Mr. Ver, an anarcho-capitalist who renounced his US Citizenship and lives in Japan, then describes Ludwig von Mises’ regression theorem, which is why he was so sure Bitcoin would be successful on its journey to becoming money. The theorem describes how items become objectively valuable and used for exchange.
Mr. Ver, a vocal proponent of block size increase who has thrown his weight behind alternative solutions, like Bitcoin Classic and Bitcoin Unlimited, then details how his time spent in prison for a victimless crime helped clear his vision to recognize the opportunity in Bitcoin.
“While I was in federal prison, I was able to see before my eyes the prison economy forming and seeing how people made their own money in prison and I was able to see how in the prison economy the theories I had read about in the books were exactly right and they matched up to what people were doing in the real world,” Mr.
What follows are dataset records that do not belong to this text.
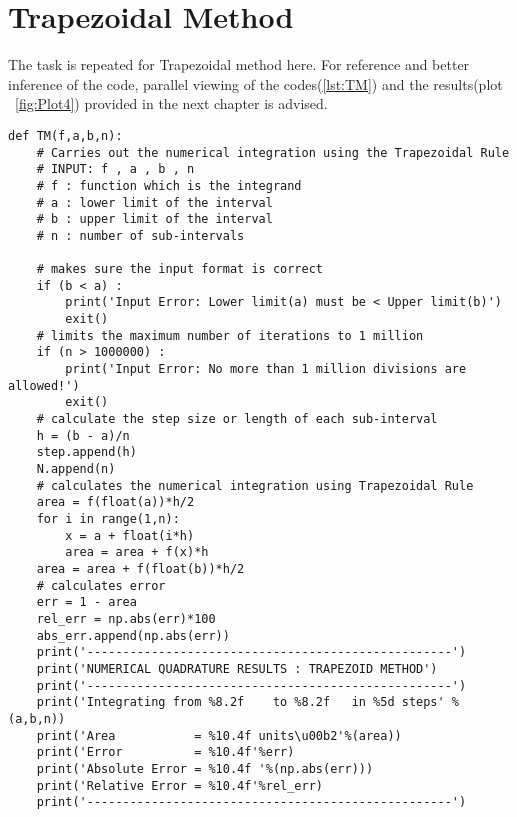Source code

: \documentclass[a4paper, 12pt]{report}
\begin{document}
\section{Trapezoidal Method}
The task is repeated for Trapezoidal method here. For reference and better inference of the code, parallel viewing of the codes(\ref{lst:TM}) and the results(plot ~\ref{fig:Plot4}) provided in the next chapter is advised.
\begin{lstlisting}
def TM(f,a,b,n):
    # Carries out the numerical integration using the Trapezoidal Rule
    # INPUT: f , a , b , n
    # f : function which is the integrand
    # a : lower limit of the interval
    # b : upper limit of the interval
    # n : number of sub-intervals

    # makes sure the input format is correct
    if (b < a) :
        print('Input Error: Lower limit(a) must be < Upper limit(b)')
        exit()
    # limits the maximum number of iterations to 1 million
    if (n > 1000000) :
        print('Input Error: No more than 1 million divisions are allowed!')
        exit()
    # calculate the step size or length of each sub-interval
    h = (b - a)/n
    step.append(h)
    N.append(n)
    # calculates the numerical integration using Trapezoidal Rule
    area = f(float(a))*h/2
    for i in range(1,n):
        x = a + float(i*h)
        area = area + f(x)*h
    area = area + f(float(b))*h/2
    # calculates error
    err = 1 - area
    rel_err = np.abs(err)*100
    abs_err.append(np.abs(err))
    print('---------------------------------------------------')
    print('NUMERICAL QUADRATURE RESULTS : TRAPEZOID METHOD')
    print('---------------------------------------------------')
    print('Integrating from %8.2f    to %8.2f   in %5d steps' %(a,b,n))
    print('Area           = %10.4f units\u00b2'%(area))
    print('Error          = %10.4f'%err)
    print('Absolute Error = %10.4f '%(np.abs(err)))
    print('Relative Error = %10.4f'%rel_err)
    print('---------------------------------------------------')
\end{lstlisting}    
\end{document}
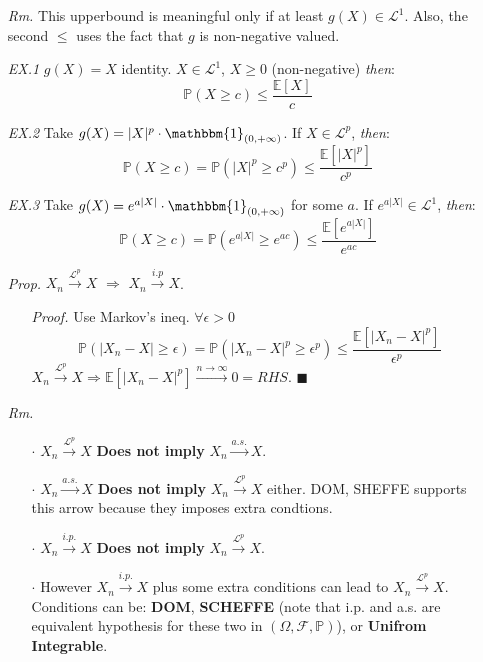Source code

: \documentclass[a4paper,12pt,twoside]{book}
\begin{document}
\begin{itemize}

	\item[\textit{Rm.}] This upperbound is meaningful only if at least $g(X)\in \mathcal{L}^1$. Also, the second $\leq$ uses the fact that $g$ is non-negative valued.

	\item[\textit{EX.1}] $g(X)=X$ identity. $X\in \mathcal{L}^1$, $X\geq 0$ (non-negative) \textit{then}:
	\begin{equation}
		\mathbb{P}(X\geq c)\leq \frac{\mathbb{E}[X]}{c}
	\end{equation}

	\item[\textit{EX.2}] Take $g(X)=|X|^p \cdot \mathbbm{1}_{(0,+\infty)}$. If $X\in \mathcal{L}^p$, \textit{then}:
	\begin{equation}
		\mathbb{P}(X\geq c)= \mathbb{P}(|X|^p\geq c^p)\leq \frac{\mathbb{E}[|X|^p]}{c^p}
	\end{equation}

	\item[\textit{EX.3}] Take $g(X)=e^{a|X|} \cdot \mathbbm{1}_{(0,+\infty)}$ for some $a$. If $e^{a|X|}\in \mathcal{L}^1$, \textit{then}:
	\begin{equation}
		\mathbb{P}(X\geq c)= \mathbb{P}(e^{a|X|}\geq e^{ac})\leq \frac{\mathbb{E}[e^{a|X|}]}{e^{ac}}
	\end{equation}

	\item[\textit{Prop.}] $X_n \xrightarrow{\mathcal{L}^p} X$ $\Rightarrow$ $X_n \xrightarrow{i.p} X$.
	\begin{itemize}
		\item[\textit{Proof.}] Use Markov's ineq. $\forall \epsilon>0$
		\begin{equation}
			\mathbb{P}(|X_n-X|\geq \epsilon)=\mathbb{P}(|X_n-X|^p\geq \epsilon^p)\leq \frac{\mathbb{E}[|X_n-X|^p]}{\epsilon^p}
		\end{equation}
		$X_n \xrightarrow{\mathcal{L}^p} X \Rightarrow \mathbb{E}[|X_n-X|^p] \xrightarrow{n\to \infty}0=RHS$. $\blacksquare$
	\end{itemize}

	\item[\textit{Rm.}] 
		\begin{itemize}
			\item[$\cdot$] $X_n \xrightarrow{\mathcal{L}^p} X$ \textbf{Does not imply} $X_n \xrightarrow{a.s.} X$.
			\item[$\cdot$] $X_n \xrightarrow{a.s.} X$ \textbf{Does not imply} $X_n \xrightarrow{\mathcal{L}^p} X$ either. DOM, SHEFFE supports this arrow because they imposes extra condtions.
			\item[$\cdot$] $X_n \xrightarrow{i.p.} X$ \textbf{Does not imply} $X_n \xrightarrow{\mathcal{L}^p} X$.
			\item[$\cdot$] However $X_n \xrightarrow{i.p.} X$ plus some extra conditions can lead to $X_n \xrightarrow{\mathcal{L}^p} X$. Conditions can be: \textbf{DOM}, \textbf{SCHEFFE} (note that i.p. and a.s. are equivalent hypothesis for these two in $(\Omega, \mathcal{F}, \mathbb{P})$), or \textbf{Unifrom Integrable}.
		\end{itemize}
\end{itemize}
\end{document}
Ver, who owns Bitcoin.com, describes. “I realized that with bitcoin it lined up with the theory of where money comes from and what characteristics it needed. I saw in the prison economy that it was true and I saw that it was true in bitcoin.”
Mr. Ver, who is an advocate for Bitcoin network layers like the Lightning Network, then underscores what concerns him about the current state of Bitcoin in terms of the block size debate.
“The underlying economic code and the characteristics that make it popular are being undermined and altered and damaged by the current network congestion,” Mr. Ver says. “If that damage becomes too severe, people are going to stop using bitcoin as money and it will stop gaining market share for being used as money. We have an 8 year track record for knowing exactly what the characteristics are and what makes it popular. We don't want to change those characteristics. We know they work for sure. Don't change those. Don't break those. Don't damage those.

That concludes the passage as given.